Brief: Using the data below, work out how many lines contain "restaurant", and report only that number.

(Data supplied begins)

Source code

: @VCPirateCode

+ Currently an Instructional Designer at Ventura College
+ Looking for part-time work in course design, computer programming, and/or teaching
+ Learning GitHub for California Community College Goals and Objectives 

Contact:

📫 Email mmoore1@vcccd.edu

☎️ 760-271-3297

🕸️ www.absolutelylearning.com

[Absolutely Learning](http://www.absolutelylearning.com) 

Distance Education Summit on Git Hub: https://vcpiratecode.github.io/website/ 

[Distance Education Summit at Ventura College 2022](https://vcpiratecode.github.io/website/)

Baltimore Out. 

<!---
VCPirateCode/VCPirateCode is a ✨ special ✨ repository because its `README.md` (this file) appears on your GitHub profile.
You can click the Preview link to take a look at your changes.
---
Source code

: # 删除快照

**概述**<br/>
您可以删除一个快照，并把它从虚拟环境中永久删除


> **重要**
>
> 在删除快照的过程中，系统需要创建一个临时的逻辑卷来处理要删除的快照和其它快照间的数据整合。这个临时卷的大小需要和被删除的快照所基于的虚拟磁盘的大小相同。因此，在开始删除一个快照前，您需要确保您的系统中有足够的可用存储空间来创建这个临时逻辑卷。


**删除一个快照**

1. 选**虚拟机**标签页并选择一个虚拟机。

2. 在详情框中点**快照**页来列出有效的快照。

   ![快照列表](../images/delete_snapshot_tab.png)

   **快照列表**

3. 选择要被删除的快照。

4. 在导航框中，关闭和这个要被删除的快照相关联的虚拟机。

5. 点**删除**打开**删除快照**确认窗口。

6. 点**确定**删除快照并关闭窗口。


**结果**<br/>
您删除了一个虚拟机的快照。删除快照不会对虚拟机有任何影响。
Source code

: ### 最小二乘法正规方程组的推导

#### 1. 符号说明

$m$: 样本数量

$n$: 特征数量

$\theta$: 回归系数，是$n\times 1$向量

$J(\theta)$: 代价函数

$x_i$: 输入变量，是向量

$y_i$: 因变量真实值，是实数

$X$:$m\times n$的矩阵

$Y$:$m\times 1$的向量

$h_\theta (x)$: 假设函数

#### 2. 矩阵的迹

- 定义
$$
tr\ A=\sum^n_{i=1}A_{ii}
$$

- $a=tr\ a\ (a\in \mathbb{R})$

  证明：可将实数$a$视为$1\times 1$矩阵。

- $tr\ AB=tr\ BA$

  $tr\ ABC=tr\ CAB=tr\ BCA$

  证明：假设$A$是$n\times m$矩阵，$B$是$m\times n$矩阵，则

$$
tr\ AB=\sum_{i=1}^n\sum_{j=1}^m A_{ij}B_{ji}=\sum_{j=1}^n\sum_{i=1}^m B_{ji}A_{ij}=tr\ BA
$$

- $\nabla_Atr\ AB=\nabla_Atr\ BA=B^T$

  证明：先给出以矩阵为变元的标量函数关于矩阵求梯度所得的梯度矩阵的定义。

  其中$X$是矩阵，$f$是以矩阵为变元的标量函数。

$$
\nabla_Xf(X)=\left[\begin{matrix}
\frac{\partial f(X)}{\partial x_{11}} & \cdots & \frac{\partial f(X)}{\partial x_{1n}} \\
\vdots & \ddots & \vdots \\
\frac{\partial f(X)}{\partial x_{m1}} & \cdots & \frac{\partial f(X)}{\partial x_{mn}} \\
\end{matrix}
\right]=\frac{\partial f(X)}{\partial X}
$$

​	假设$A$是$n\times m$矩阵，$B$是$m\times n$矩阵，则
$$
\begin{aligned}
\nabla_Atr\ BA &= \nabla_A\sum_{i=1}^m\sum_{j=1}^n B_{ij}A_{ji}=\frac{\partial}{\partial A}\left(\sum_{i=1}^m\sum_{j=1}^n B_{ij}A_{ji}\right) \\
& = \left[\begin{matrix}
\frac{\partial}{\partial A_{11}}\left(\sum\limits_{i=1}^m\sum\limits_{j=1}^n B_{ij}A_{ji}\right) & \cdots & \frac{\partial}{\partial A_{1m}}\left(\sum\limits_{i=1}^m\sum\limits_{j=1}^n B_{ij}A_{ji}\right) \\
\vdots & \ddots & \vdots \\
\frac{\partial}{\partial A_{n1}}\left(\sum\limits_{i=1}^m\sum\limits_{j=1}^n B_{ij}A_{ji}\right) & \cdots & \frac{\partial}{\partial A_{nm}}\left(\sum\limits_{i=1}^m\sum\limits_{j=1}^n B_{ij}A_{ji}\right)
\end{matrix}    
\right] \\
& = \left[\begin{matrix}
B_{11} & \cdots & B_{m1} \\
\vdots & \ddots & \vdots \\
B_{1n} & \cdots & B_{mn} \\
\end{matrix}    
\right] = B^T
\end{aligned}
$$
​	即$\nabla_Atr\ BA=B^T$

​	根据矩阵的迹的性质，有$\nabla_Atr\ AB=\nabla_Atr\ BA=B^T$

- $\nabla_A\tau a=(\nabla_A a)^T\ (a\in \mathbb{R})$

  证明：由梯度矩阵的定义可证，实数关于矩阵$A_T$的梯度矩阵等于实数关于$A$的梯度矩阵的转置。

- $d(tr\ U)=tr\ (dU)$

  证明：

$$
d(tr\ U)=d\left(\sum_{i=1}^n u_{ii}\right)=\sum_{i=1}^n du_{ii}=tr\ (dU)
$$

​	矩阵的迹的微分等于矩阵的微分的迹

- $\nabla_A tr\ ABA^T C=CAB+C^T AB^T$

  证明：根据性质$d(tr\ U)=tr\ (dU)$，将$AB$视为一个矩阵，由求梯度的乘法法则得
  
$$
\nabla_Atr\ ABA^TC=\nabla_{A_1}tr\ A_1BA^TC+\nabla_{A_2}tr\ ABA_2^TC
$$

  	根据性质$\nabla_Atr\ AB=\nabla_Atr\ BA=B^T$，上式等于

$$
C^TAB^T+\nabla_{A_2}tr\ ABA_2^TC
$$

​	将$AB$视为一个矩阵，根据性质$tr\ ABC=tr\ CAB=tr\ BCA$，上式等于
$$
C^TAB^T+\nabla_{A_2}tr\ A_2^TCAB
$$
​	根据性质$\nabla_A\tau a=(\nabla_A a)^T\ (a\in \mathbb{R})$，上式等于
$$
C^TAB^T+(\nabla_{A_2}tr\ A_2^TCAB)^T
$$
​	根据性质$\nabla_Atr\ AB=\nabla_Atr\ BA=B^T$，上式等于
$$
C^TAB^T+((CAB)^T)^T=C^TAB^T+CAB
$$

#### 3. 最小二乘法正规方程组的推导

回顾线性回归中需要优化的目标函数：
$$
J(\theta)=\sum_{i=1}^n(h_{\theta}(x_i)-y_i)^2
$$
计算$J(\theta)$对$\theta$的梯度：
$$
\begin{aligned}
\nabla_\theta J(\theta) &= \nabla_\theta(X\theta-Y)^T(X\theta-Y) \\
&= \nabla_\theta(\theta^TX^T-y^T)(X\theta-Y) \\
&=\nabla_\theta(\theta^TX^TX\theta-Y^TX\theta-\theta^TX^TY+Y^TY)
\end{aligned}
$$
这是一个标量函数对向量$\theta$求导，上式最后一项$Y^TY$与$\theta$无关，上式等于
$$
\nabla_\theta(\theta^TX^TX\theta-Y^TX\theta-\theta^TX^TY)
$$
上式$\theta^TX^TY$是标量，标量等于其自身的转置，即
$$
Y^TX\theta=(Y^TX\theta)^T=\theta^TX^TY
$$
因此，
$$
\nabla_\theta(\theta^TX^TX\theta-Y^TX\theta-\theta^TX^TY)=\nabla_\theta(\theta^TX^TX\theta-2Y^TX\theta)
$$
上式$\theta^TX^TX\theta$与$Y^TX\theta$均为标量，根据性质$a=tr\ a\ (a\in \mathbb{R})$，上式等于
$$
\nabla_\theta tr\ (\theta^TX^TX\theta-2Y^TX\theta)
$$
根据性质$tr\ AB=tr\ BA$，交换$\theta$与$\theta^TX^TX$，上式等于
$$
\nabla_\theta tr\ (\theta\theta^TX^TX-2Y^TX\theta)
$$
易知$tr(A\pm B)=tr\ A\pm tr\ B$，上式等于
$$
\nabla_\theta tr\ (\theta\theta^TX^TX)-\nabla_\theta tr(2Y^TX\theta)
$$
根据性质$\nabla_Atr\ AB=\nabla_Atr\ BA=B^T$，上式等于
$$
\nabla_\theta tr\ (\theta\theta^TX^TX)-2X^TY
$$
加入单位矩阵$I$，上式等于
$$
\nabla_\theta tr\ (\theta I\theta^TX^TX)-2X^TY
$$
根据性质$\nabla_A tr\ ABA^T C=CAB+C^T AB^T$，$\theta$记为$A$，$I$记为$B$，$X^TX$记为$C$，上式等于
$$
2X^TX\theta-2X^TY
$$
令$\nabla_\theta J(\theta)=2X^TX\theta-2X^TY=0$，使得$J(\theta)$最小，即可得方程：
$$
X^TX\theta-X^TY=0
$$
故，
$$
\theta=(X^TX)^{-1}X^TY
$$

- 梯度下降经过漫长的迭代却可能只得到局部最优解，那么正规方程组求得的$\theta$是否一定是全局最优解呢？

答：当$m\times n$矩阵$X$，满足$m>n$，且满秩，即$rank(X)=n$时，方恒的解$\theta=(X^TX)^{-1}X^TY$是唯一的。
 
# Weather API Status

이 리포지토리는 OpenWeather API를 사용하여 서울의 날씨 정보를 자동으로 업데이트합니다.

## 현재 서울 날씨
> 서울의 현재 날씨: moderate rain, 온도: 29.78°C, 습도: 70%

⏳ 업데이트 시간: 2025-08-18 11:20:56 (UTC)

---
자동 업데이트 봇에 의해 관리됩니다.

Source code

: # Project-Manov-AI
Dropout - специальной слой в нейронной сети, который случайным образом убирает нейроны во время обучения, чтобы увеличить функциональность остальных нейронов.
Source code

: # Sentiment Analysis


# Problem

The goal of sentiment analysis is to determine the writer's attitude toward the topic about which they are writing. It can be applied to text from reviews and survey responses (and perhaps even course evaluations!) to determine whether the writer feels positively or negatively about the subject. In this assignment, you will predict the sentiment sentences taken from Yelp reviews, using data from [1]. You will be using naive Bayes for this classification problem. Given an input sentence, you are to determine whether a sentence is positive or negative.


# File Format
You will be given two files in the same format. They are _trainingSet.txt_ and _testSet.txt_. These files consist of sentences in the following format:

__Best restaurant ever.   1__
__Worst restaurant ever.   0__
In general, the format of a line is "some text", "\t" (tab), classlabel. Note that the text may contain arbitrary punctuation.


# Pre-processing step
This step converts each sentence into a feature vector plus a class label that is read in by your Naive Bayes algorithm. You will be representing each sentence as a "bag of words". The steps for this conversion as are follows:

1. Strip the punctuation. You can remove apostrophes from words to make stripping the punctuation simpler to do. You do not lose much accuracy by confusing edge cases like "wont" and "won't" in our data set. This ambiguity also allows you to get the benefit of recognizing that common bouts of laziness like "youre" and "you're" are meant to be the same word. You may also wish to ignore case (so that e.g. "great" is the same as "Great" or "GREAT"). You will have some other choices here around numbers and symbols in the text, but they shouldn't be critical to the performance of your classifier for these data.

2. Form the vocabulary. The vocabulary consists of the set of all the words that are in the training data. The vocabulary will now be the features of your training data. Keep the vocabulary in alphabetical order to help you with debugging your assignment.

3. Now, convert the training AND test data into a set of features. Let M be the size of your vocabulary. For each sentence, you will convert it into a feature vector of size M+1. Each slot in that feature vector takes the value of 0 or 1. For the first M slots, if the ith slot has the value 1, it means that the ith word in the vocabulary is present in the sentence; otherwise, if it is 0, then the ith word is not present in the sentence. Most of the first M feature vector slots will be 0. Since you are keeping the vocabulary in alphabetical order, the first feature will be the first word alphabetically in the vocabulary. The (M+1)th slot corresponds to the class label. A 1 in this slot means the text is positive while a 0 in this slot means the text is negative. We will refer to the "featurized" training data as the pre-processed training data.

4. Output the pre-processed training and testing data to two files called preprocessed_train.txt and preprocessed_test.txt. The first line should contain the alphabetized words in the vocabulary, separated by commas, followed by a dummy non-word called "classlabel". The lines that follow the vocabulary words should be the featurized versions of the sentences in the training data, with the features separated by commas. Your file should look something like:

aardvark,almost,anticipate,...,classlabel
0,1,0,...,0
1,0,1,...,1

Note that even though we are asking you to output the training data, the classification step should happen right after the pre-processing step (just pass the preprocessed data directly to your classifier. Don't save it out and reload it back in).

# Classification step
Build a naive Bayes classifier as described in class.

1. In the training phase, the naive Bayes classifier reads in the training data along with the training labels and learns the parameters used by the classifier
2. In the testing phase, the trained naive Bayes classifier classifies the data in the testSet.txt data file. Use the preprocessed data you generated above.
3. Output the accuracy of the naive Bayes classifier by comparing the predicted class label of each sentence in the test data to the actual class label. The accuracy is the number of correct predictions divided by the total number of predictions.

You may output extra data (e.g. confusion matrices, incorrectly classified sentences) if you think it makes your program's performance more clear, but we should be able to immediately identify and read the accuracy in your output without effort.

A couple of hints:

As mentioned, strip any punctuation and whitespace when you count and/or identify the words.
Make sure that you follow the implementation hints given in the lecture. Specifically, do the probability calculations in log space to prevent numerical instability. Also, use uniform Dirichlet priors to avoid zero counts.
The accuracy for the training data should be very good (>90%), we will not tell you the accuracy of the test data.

(Data supplied ends)

Result of the exercise: 2